What you are asked to do. Repeat nothing but the lines below running from the one containing "If the user" to the one containing "with encryption and". Keep both end lines.

:: Available data ::

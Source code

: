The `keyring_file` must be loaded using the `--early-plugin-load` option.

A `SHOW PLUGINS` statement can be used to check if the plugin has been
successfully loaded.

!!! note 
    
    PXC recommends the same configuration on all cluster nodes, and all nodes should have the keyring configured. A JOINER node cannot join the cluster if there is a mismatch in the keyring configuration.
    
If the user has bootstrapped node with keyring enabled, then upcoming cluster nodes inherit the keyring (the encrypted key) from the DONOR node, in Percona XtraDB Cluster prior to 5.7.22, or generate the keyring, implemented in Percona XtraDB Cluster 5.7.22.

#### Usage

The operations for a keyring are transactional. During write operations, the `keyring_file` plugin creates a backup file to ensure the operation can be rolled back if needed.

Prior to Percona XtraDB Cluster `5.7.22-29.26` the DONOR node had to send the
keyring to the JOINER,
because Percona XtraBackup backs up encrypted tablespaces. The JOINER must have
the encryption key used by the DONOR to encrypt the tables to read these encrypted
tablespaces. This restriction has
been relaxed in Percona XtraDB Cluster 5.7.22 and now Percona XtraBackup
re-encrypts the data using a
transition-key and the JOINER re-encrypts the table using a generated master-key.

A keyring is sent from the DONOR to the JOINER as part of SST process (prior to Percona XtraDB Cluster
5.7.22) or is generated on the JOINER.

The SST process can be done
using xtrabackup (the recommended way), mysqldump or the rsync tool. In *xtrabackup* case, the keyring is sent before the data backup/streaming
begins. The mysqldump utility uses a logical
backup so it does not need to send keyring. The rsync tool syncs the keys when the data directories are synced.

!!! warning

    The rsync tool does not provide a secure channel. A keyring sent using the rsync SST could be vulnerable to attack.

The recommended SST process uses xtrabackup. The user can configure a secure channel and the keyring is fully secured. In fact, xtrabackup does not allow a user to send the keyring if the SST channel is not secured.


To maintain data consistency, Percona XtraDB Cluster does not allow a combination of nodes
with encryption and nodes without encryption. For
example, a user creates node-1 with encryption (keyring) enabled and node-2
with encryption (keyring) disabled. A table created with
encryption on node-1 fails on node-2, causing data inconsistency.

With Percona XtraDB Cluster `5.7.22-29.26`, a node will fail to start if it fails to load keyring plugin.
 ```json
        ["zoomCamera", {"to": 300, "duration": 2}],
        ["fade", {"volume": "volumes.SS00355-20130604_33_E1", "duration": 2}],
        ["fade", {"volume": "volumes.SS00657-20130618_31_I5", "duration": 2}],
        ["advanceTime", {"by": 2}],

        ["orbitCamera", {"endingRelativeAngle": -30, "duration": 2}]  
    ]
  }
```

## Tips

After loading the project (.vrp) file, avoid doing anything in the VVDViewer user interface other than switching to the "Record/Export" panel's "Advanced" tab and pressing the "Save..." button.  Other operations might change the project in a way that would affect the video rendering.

:::

Solved problem.
If the user has bootstrapped node with keyring enabled, then upcoming cluster nodes inherit the keyring (the encrypted key) from the DONOR node, in Percona XtraDB Cluster prior to 5.7.22, or generate the keyring, implemented in Percona XtraDB Cluster 5.7.22.

#### Usage

The operations for a keyring are transactional. During write operations, the `keyring_file` plugin creates a backup file to ensure the operation can be rolled back if needed.

Prior to Percona XtraDB Cluster `5.7.22-29.26` the DONOR node had to send the
keyring to the JOINER,
because Percona XtraBackup backs up encrypted tablespaces. The JOINER must have
the encryption key used by the DONOR to encrypt the tables to read these encrypted
tablespaces. This restriction has
been relaxed in Percona XtraDB Cluster 5.7.22 and now Percona XtraBackup
re-encrypts the data using a
transition-key and the JOINER re-encrypts the table using a generated master-key.

A keyring is sent from the DONOR to the JOINER as part of SST process (prior to Percona XtraDB Cluster
5.7.22) or is generated on the JOINER.

The SST process can be done
using xtrabackup (the recommended way), mysqldump or the rsync tool. In *xtrabackup* case, the keyring is sent before the data backup/streaming
begins. The mysqldump utility uses a logical
backup so it does not need to send keyring. The rsync tool syncs the keys when the data directories are synced.

!!! warning

    The rsync tool does not provide a secure channel. A keyring sent using the rsync SST could be vulnerable to attack.

The recommended SST process uses xtrabackup. The user can configure a secure channel and the keyring is fully secured. In fact, xtrabackup does not allow a user to send the keyring if the SST channel is not secured.


To maintain data consistency, Percona XtraDB Cluster does not allow a combination of nodes
with encryption and nodes without encryption. For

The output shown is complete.